## Task instructions
In this data, count the lines in which "initial" appears and give only that number.

## Records shown
━━━━━━━━━━━━━━━━━━━━━━━━━━━━━━

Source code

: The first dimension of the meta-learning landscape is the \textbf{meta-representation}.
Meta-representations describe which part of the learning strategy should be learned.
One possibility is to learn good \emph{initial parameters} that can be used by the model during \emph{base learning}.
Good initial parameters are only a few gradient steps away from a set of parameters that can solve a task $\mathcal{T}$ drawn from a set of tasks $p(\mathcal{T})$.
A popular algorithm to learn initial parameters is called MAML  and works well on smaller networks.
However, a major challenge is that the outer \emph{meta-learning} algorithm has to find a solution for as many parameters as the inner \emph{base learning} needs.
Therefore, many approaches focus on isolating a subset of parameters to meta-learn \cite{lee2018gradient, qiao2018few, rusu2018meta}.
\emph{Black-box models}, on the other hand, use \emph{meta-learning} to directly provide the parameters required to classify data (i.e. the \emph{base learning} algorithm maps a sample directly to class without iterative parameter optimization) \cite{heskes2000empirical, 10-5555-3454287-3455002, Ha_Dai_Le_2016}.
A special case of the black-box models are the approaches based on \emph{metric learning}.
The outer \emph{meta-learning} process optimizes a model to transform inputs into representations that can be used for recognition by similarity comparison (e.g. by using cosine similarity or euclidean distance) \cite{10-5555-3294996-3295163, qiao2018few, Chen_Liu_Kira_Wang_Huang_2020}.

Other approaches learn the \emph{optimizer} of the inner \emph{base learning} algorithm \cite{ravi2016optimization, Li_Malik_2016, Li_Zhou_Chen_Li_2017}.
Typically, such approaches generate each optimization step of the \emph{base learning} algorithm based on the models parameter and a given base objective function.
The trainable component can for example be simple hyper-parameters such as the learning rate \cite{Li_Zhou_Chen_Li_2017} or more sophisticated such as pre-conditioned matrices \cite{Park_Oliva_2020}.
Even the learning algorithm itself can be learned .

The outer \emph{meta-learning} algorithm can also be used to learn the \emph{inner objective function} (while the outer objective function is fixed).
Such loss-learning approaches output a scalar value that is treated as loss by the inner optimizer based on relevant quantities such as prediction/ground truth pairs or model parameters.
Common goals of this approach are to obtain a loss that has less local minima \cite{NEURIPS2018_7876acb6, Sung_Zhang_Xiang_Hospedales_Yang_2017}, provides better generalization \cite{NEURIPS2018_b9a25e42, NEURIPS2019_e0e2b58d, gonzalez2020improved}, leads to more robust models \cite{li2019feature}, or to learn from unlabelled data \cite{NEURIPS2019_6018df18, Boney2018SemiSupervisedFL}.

━━━━━━━━━━━━━━━━━━━━━━━━━━━━━━

## Exercise answer
3